I suppose there are two logical possibilities to start off by considering: (1) the wave is 100% reflected at the mouth of the instrument, or (2) some energy escapes. Possibility 1 is not physical (and is also counter to experience, since we wouldn't be able to hear any sound in the case where the tone holes were all closed). We can say that that's because it's not a solution to the wave equation, but I think a less mathematical argument that works is the following. If that were the case, with the standing-wave pattern inside the tube abruptly ending at a node at the tube's mouth, then it would make no difference if we added more to the length of the tube, because there would be no sound wave outside the tube that would be interacting with the extension of the tube. But in that case, there would be nothing special about the end-point, so it wouldn't make sense to get a reflection.

So we conclude that energy does leak out. Now if the energy does leak out, it must be some kind of spherical wave. One way to see this is that disturbances travel at the speed of sound, so they will reach a point on the outside in a time that is basically $r/v$, where $r$ is the distance from the mouth and $v$ is the speed of sound. We expect the wave pattern to have approximately spherical wavefronts whenever we're at a distance $r$ that is large compared to the size of the instrument's mouth.

Now we get to the real meat of your question. If there were to be no end correction, then the standing wave pattern inside the tube would have to end in a node coinciding with the plane of the mouth of the tube. The spherical pattern would then have to start abruptly at that plane as well, as suggested by the figure. But the point of the figure is that it's clearly unphysical. This abrupt boundary between the plane-wave and spherical-wave behavior, which is obvious on the figure, clearly can't be a solution to the wave equation, because it has discontinuities in it. There has to be a smooth transition from the standing wave inside the tube to the spherical radiation pattern outside the tube. This transition region is the extra length that is accounted for in the end correction.

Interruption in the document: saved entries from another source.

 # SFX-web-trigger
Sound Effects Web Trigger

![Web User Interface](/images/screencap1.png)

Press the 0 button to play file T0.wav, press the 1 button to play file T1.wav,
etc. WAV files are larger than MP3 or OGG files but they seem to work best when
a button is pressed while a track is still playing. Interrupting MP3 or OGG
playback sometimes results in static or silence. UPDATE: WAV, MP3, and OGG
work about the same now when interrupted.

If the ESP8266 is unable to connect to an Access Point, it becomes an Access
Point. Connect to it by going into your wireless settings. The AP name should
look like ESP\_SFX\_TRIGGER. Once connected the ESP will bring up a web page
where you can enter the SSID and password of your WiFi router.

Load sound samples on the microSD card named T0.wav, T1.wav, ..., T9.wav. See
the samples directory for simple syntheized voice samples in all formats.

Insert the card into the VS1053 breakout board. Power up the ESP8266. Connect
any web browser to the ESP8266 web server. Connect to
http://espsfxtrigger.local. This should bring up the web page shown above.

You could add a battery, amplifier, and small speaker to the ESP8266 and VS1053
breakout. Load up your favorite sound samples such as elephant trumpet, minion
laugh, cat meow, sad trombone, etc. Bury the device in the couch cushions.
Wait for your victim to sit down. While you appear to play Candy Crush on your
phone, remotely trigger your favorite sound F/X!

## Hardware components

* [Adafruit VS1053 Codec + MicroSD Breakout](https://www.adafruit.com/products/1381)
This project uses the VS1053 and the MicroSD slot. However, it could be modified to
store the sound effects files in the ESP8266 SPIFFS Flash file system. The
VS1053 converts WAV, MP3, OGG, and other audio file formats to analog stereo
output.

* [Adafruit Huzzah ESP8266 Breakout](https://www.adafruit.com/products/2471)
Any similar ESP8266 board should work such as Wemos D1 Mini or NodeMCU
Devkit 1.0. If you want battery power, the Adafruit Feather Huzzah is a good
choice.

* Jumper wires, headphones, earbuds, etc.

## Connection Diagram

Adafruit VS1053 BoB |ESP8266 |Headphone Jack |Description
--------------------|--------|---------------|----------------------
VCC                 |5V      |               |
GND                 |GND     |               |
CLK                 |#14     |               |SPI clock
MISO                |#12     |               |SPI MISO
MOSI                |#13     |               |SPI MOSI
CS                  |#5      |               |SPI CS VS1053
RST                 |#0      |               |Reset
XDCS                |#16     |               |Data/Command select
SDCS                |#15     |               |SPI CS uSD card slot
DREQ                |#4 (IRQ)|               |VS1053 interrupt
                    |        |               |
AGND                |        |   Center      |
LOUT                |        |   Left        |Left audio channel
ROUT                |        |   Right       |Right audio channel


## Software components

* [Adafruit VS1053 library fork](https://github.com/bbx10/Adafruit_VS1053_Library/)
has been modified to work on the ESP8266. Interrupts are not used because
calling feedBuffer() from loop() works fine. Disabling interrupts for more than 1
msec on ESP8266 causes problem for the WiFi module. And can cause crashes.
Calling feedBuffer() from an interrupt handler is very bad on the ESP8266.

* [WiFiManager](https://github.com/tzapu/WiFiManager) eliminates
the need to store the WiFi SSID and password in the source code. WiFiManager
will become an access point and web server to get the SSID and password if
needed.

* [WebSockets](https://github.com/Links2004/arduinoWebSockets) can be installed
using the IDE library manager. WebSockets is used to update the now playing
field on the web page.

I guess we could still worry about the possibility that this transition region might lie inside the tube, which would have the effect of shortening the wavelength of the standing wave rather than lengthening it. I think we can again rule this out based on the principle that wave disturbances propagate at no more than the speed of sound. If we make a pulse at the top of the tube, then this pulse clearly can't be reflected before it reaches the mouth of the tube, since then it would be getting affected by regions of space that it has not yet reached. The pulse must therefore do its transitioning on the outside. If this is true for the pulse, then it must be true for other waves, such as periodic waves, because a pulse can be well approximated by a sum of sine waves, through Fourier analysis.

• Ben, thanks for the link to your book. I downloaded it for my personal use and reference. Commented Sep 17, 2018 at 19:58

try this explanation:

in the case of a hypothetical, "perfect" resonating pipe, the nodes of the vibration coincide exactly with the ends of the pipe- meaning that the sound waves are completely and perfectly reflected off the ends of the pipe, so the wavelength of sound is an exact multiple of the length of the pipe.

But of those reflections were perfect, no sound would exit the pipe- it would all remain trapped inside the pipe and you would not hear any sound emerging from it.

The fact that you can hear sound emerging from the pipe means that not all of the sound gets reflected back into the pipe when the wave hits the end of the pipe. this in turn means that the sound wave "sticks out" the end of the pipe by a small amount. this makes the pipe sound a note that has a wavelength a bit longer than you would expect, based on the length of the pipe. the pipe plays slightly flat, and must be slightly shortened to play on pitch.